For our purposes, the worst problem with McCulloch-Pitts units is that, by themselves, they cannot maintain an encoded FSA state in the interim between received state-transition signals. Therefore, we either need to guarantee that the intervals between input signals to the FSA are shorter than the decay time of our state-maintaining units (an unnecessarily strong constraint), or we need to ensure that state can be encoded indefinitely (or latched) as is done in digital electronics. Latching is the path we will take.

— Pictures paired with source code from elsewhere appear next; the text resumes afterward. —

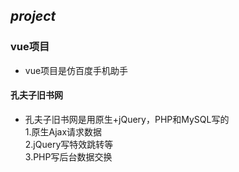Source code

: ##  *project* 

### vue项目
- vue项目是仿百度手机助手

#### 孔夫子旧书网
- 孔夫子旧书网是用原生+jQuery，PHP和MySQL写的<br/>
  1.原生Ajax请求数据<br/>
  2.jQuery写特效跳转等<br/>
  3.PHP写后台数据交换<br/>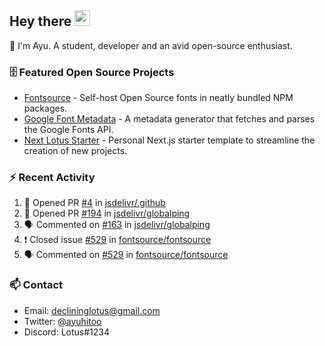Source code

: ## Hey there <img src="https://media.giphy.com/media/hvRJCLFzcasrR4ia7z/giphy.gif" width="25" height="25">

📝 I'm Ayu. A student, developer and an avid open-source enthusiast.

### 🗄 Featured Open Source Projects

- [Fontsource](https://github.com/fontsource/fontsource) - Self-host Open Source fonts in neatly bundled NPM packages.
- [Google Font Metadata](https://github.com/fontsource/google-font-metadata) - A metadata generator that fetches and parses the Google Fonts API.
- [Next Lotus Starter](https://github.com/DecliningLotus/next-lotus-starter) - Personal Next.js starter template to streamline the creation of new projects.

### ⚡ Recent Activity

<!--START_SECTION:activity-->

1. 💪 Opened PR [#4](https://github.com/jsdelivr/.github/pull/4) in [jsdelivr/.github](https://github.com/jsdelivr/.github)
2. 💪 Opened PR [#194](https://github.com/jsdelivr/globalping/pull/194) in [jsdelivr/globalping](https://github.com/jsdelivr/globalping)
3. 🗣 Commented on [#163](https://github.com/jsdelivr/globalping/issues/163) in [jsdelivr/globalping](https://github.com/jsdelivr/globalping)
4. ❗️ Closed issue [#529](https://github.com/fontsource/fontsource/issues/529) in [fontsource/fontsource](https://github.com/fontsource/fontsource)
5. 🗣 Commented on [#529](https://github.com/fontsource/fontsource/issues/529) in [fontsource/fontsource](https://github.com/fontsource/fontsource)
<!--END_SECTION:activity-->

### 📫 Contact

- Email: declininglotus@gmail.com
- Twitter: [@ayuhitoo](https://twitter.com/ayuhitoo)
- Discord: Lotus#1234
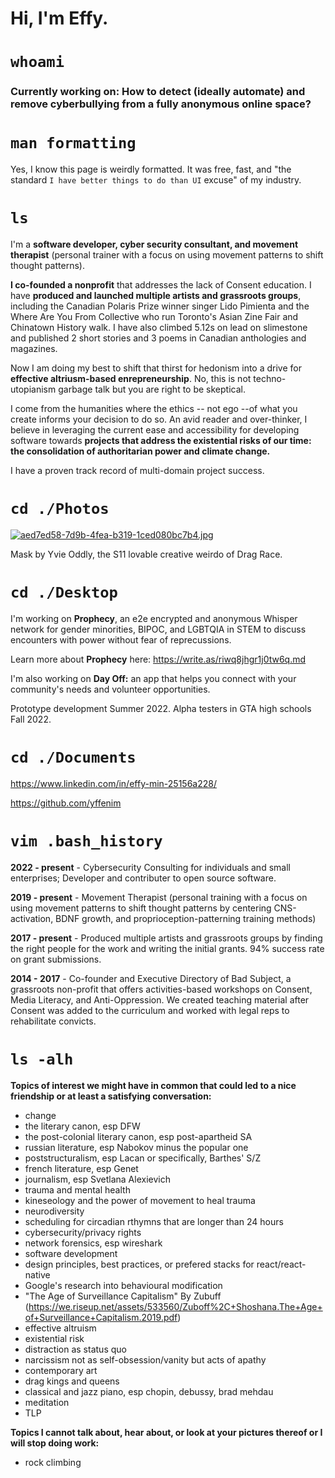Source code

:# Hi, I'm Effy.
 
 
# `whoami`

### Currently working on: How to detect (ideally automate) and remove cyberbullying from a fully anonymous online space?

# `man formatting`

Yes, I know this page is weirdly formatted. It was free, fast, and "the standard `I have better things to do than UI` excuse" of my industry.

# `ls` 

I'm a **software developer, cyber security consultant, and movement therapist** (personal trainer with a focus on using movement patterns to shift thought patterns). 

**I co-founded a nonprofit** that addresses the lack of Consent education. I have **produced and launched multiple artists and grassroots groups**, including the Canadian Polaris Prize winner singer Lido Pimienta and the Where Are You From Collective who run Toronto's Asian Zine Fair and Chinatown History walk. I have also climbed 5.12s on lead on slimestone and published 2 short stories and 3 poems in Canadian anthologies and magazines.

Now I am doing my best to shift that thirst for hedonism into a drive for **effective altriusm-based enrepreneurship**. No, this is not techno-utopianism garbage talk but you are right to be skeptical. 

I come from the humanities where the ethics -- not ego --of what you create informs your decision to do so. An avid reader and over-thinker, I believe in leveraging the current ease and accessibility for developing software towards **projects that address the existential risks of our time: the consolidation of authoritarian power and climate change.**

I have a proven track record of multi-domain project success.


# `cd ./Photos`

[![aed7ed58-7d9b-4fea-b319-1ced080bc7b4.jpg](https://i.postimg.cc/cCGGFs1j/aed7ed58-7d9b-4fea-b319-1ced080bc7b4.jpg)](https://postimg.cc/8J4Y5g6B)

Mask by Yvie Oddly, the S11 lovable creative weirdo of Drag Race.


# `cd ./Desktop`

I'm working on **Prophecy**, an e2e encrypted and anonymous Whisper network for gender minorities, BIPOC, and LGBTQIA in STEM to discuss encounters with power without fear of reprecussions. 

Learn more about **Prophecy** here: https://write.as/riwq8jhgr1j0tw6q.md


I'm also working on **Day Off:** an app that helps you connect with your community's needs and volunteer opportunities. 

Prototype development Summer 2022. Alpha testers in GTA high schools Fall 2022.


# `cd ./Documents`

https://www.linkedin.com/in/effy-min-25156a228/

https://github.com/yffenim


# `vim .bash_history`

**2022 - present** - Cybersecurity Consulting for individuals and small enterprises; Developer and contributer to open source software. 

**2019 - present** - Movement Therapist (personal training with a focus on using movement patterns to shift thought patterns by centering CNS-activation, BDNF growth, and proprioception-patterning training methods)

**2017 - present** - Produced multiple artists and grassroots groups by finding the right people for the work and writing the initial grants. 94% success rate on grant submissions.

**2014 - 2017** - Co-founder and Executive Directory of Bad Subject, a grassroots non-profit that offers activities-based workshops on Consent, Media Literacy, and Anti-Oppression. We created teaching material after Consent was added to the curriculum and worked with legal reps to rehabilitate convicts.


# `ls -alh`

**Topics of interest we might have in common that could led to a nice friendship or at least a satisfying conversation:**
- change
- the literary canon, esp DFW
- the post-colonial literary canon, esp post-apartheid SA
- russian literature, esp Nabokov minus the popular one
- poststructuralism, esp Lacan or specifically, Barthes' S/Z
- french literature, esp Genet
- journalism, esp Svetlana Alexievich
- trauma and mental health
- kineseology and the power of movement to heal trauma
- neurodiversity
- scheduling for circadian rthymns that are longer than 24 hours
- cybersecurity/privacy rights
- network forensics, esp wireshark
- software development
- design principles, best practices, or prefered stacks for react/react-native
- Google's research into behavioural modification
- "The Age of Surveillance Capitalism" By Zubuff (https://we.riseup.net/assets/533560/Zuboff%2C+Shoshana.The+Age+of+Surveillance+Capitalism.2019.pdf)
- effective altruism
- existential risk
- distraction as status quo
- narcissism not as self-obsession/vanity but acts of apathy
- contemporary art
- drag kings and queens
- classical and jazz piano, esp chopin, debussy, brad mehdau
- meditation
- TLP

**Topics I cannot talk about, hear about, or look at your pictures thereof or I will stop doing work:**
- rock climbing


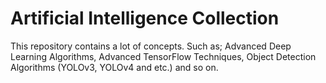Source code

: # Artificial Intelligence Collection
This repository contains a lot of concepts. Such as; Advanced Deep Learning Algorithms, Advanced TensorFlow Techniques, Object Detection Algorithms (YOLOv3, YOLOv4 and etc.) and so on.
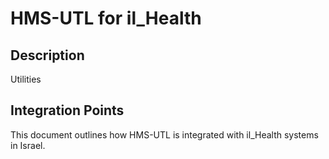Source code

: # HMS-UTL for il_Health

## Description

Utilities

## Integration Points

This document outlines how HMS-UTL is integrated with il_Health systems in Israel.
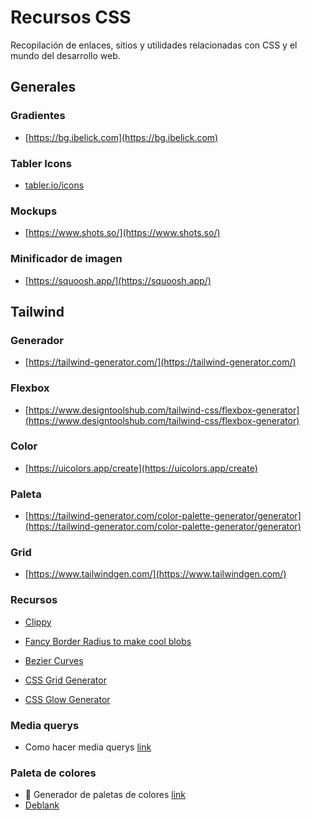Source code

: # Recursos CSS

Recopilación de enlaces, sitios y utilidades relacionadas con CSS y el mundo del desarrollo web.

## Generales

### Gradientes

- [https://bg.ibelick.com](https://bg.ibelick.com)

### Tabler Icons

- [tabler.io/icons](tabler.io/icons)

### Mockups
  
- [https://www.shots.so/](https://www.shots.so/)

### Minificador de imagen

- [https://squoosh.app/](https://squoosh.app/)

## Tailwind

### Generador
  
- [https://tailwind-generator.com/](https://tailwind-generator.com/)

### Flexbox

- [https://www.designtoolshub.com/tailwind-css/flexbox-generator](https://www.designtoolshub.com/tailwind-css/flexbox-generator)

### Color

- [https://uicolors.app/create](https://uicolors.app/create)

### Paleta
  
- [https://tailwind-generator.com/color-palette-generator/generator](https://tailwind-generator.com/color-palette-generator/generator)

### Grid

- [https://www.tailwindgen.com/](https://www.tailwindgen.com/)

### Recursos

- [Clippy](https://bennettfeely.com/clippy/)

- [Fancy Border Radius to make cool blobs](https://9elements.github.io/fancy-border-radius/)

- [Bezier Curves](https://cubic-bezier.com/)

- [CSS Grid Generator](https://cssgrid-generator.netlify.app/)

- [CSS Glow Generator](https://cssbud.com/css-generator/css-glow-generator/)

### Media querys

- Como hacer media querys [link](https://www.instagram.com/reel/C8Ztq-Mh8gG/?utm_source=ig_web_copy_link)

### Paleta de colores

- 🎨 Generador de paletas de colores [link](https://mycolor.space/)
- [Deblank](https://deblank.com/colors)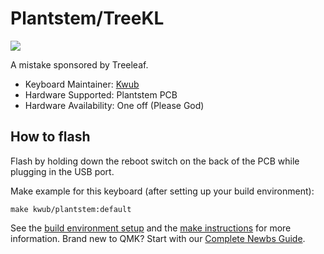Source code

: # Plantstem/TreeKL

![](https://i.imgur.com/8vfBm2Ph.png)

A mistake sponsored by Treeleaf.

* Keyboard Maintainer: [Kwub](https://github.com/Kwub)
* Hardware Supported: Plantstem PCB
* Hardware Availability: One off (Please God)

## How to flash
Flash by holding down the reboot switch on the back of the PCB while plugging in the USB port. 

Make example for this keyboard (after setting up your build environment):

    make kwub/plantstem:default

See the [build environment setup](https://docs.qmk.fm/#/getting_started_build_tools) and the [make instructions](https://docs.qmk.fm/#/getting_started_make_guide) for more information. Brand new to QMK? Start with our [Complete Newbs Guide](https://docs.qmk.fm/#/newbs).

We achieve latching and avoid the chatter problem with the use of strong, recurrent self-excitation in ‘readout’ units, like those in the second layer of Fig. 4. This results in bistable dynamical systems with exactly two equilibrium points that produce all-or-none behavior of the desired type. Bistability will play an important role in our proposed architecture, as it does in other neural modeling approaches and in digital electronic circuit components (Hayes, 1993). Bistable striatal neurons in mammals, for example, are thought to produce action initiation by promoting signal propagation through the basal ganglia (Alexander et al., 1986). Because of its role in action initiation and sequencing (Aldridge and Berridge, 1998), the most recent version of ACT-R has associated production firing with the basal ganglia in its mapping from the architecture onto the brain (Anderson et al., 2004). We proposed a similar mapping in Simen et al. (2004).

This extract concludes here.